Microsoft BASIC for 6502 – Original Source Code (1978) (pagetable.com)
250 points by dezgeg on Jan 13, 2015 | hide | past | favorite | 70 comments



My father bought our family an original IBM PC (4.77MHz) when I was around 15 years old, after I spent 2 years riding my bike to the local Radio Shack and sitting, literally, in the display window of the store hacking on a TRS-80 and saving my "work" on a cassette drive.

I became good friends with the salesmen (yes they were all men back then) and they liked me working in the window...it helped them sell the system if they could show a 12-year old kid writing programs on it. "How hard can it be if..."

The first real program I ever wrote was in MS ROM-BASIC (that's what I remember calling it, because it booted into it if you didn't put the DOS floppy into one of the two (yes two, we were lucky!) 360k floppy drives it had.

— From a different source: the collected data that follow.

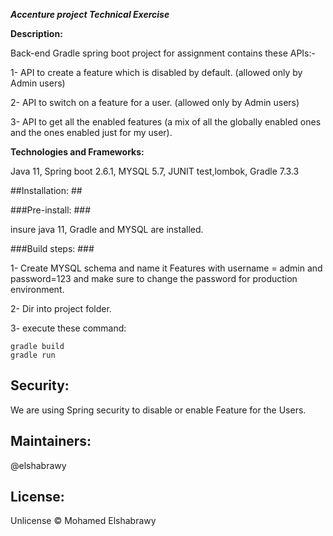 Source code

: ***Accenture project Technical Exercise***

**Description:**

Back-end Gradle spring boot project for assignment contains these APIs:- 

1- API to create a feature which is disabled by default. (allowed only by Admin users)

2- API to switch on a feature for a user. (allowed only by Admin users)

3- API to get all the enabled features (a mix of all the globally enabled ones and the ones enabled just for my user).

**Technologies and Frameworks:**

Java 11, Spring boot 2.6.1, MYSQL 5.7, JUNIT test,lombok, Gradle 7.3.3

##Installation: ##

###Pre-install: ###

insure java 11, Gradle and MYSQL are installed.

###Build steps: ###

1- Create MYSQL schema and name it Features with username = admin and password=123 and make sure to change the password for production environment.

2- Dir into project folder.

3- execute these command: 

    gradle build
    gradle run
    

## Security:

We are using Spring security to disable or enable Feature for the Users. 

## Maintainers:

@elshabrawy

## License:

Unlicense © Mohamed Elshabrawy

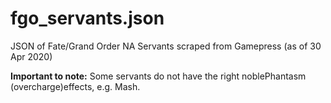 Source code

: # fgo_servants.json
JSON of Fate/Grand Order NA Servants scraped from Gamepress (as of 30 Apr 2020)

**Important to note:** Some servants do not have the right noblePhantasm (overcharge)effects, e.g. Mash. 
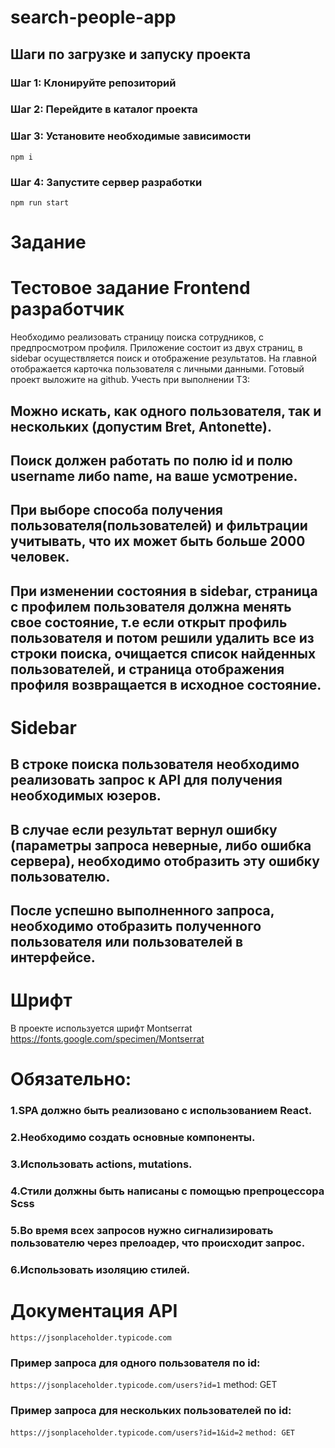 # search-people-app

## Шаги по загрузке и запуску проекта

### Шаг 1: Клонируйте репозиторий

### Шаг 2: Перейдите в каталог проекта

### Шаг 3: Установите необходимые зависимости

`npm i`

### Шаг 4: Запустите сервер разработки

`npm run start`

# Задание
# Тестовое задание Frontend разработчик
Необходимо реализовать страницу поиска сотрудников, с предпросмотром профиля.
Приложение состоит из двух страниц, в sidebar осуществляется поиск и отображение результатов.
На главной отображается карточка пользователя с личными данными.
Готовый проект выложите на github.
Учесть при выполнении ТЗ:
## Можно искать, как одного пользователя, так и нескольких (допустим Bret, 	Antonette).
## Поиск должен работать по полю id и полю username либо name, на ваше усмотрение.
## При выборе способа получения пользователя(пользователей) и фильтрации учитывать, что их может быть больше 2000 человек.
## При изменении состояния в sidebar, страница с профилем пользователя должна менять свое состояние, т.е если открыт профиль пользователя и потом решили удалить все из строки поиска, очищается список найденных пользователей, и страница отображения профиля возвращается в исходное состояние.
# Sidebar                                                                                                                                                            
## В строке поиска пользователя необходимо реализовать запрос к API для получения необходимых юзеров.
## В случае если результат вернул ошибку (параметры запроса неверные, либо ошибка сервера), необходимо отобразить эту ошибку пользователю.
## После успешно выполненного запроса, необходимо отобразить полученного пользователя или пользователей в интерфейсе.

# Шрифт
В проекте используется шрифт Montserrat https://fonts.google.com/specimen/Montserrat

 # Обязательно:
### 1.SPA должно быть реализовано с использованием React.
### 2.Необходимо создать основные компоненты.
### 3.Использовать actions, mutations. 
### 4.Стили должны быть написаны с помощью препроцессора Scss
### 5.Во время всех запросов нужно сигнализировать пользователю через прелоадер, что происходит запрос.
### 6.Использовать изоляцию стилей.

# Документация API
`https://jsonplaceholder.typicode.com`
### Пример запроса для одного пользователя по id:
 `https://jsonplaceholder.typicode.com/users?id=1`
 method: GET
### Пример запроса для нескольких пользователей по id:
 `https://jsonplaceholder.typicode.com/users?id=1&id=2`
 `method: GET`
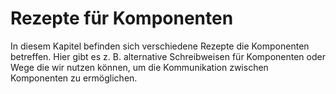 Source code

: # Rezepte für Komponenten

In diesem Kapitel befinden sich verschiedene Rezepte die Komponenten betreffen.
Hier gibt es z. B. alternative Schreibweisen für Komponenten oder Wege die wir nutzen können, um die Kommunikation zwischen Komponenten zu ermöglichen.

The program was a blackjack simulation and trainer for counting cards. My older brother became infatuated with the topic and I remember reading the books on it and wondering if the math and systems were real or just casino trickery.

So I learned this version of BASIC and went to town, building decks of cards and configurable card-counting systems, and proved to myself that, yes, under certain conditions, BJ counters do actually have a long-term advantage over the house.

It's fascinating to see the actual code that ran my simulations.


@cubano oh, man, your story struck a nerve with me. I did exactly the same thing. A friend and I would ride our bikes to a shopping mall about 5 miles away to hack on commodore 64 and, others up in Hudson's department store. Hudson's use to have a small electronics area where they mostly sold stereo equipment but they had 3-4 tables setup with computers on them. We saved our programs to cassette tapes. I was bitten by the computer bug the summer War Games came out. The local movie theater was auctioning off a commodore 64 so the same friend and I went to the movie theatre every day, took home a stack of contest entry forms, filled them out, went back and stuffed them in the box. Never won anything. It was probably another year before my paper route gave me the $300 I needed to buy my first computer.

As I read this post I thought the same thing as you; how fascinating it was to see the actual code that ran many of my programs.

In my time, I got into BBS software and assembler and I find myself copying the BASIC Emulator out of ROM and studying it.

anyway, it's just so cool to read posts by so many people that thought the same way.


I use to sell computers and electronics at Hudson's (in Harper Woods, MI). Commodores were a bit before my working days. I was selling IBM PS2, Epson and some Macs. Good times! Sorry, a bit off topic. But, this is where I started my software development career. :-)


Harper wooeds, MI.... oh, jeeze, I grew up in the downriver area; the mall was Southland mall in Southgate, MI.


anyway, it's just so cool to read posts by so many people that thought the same way.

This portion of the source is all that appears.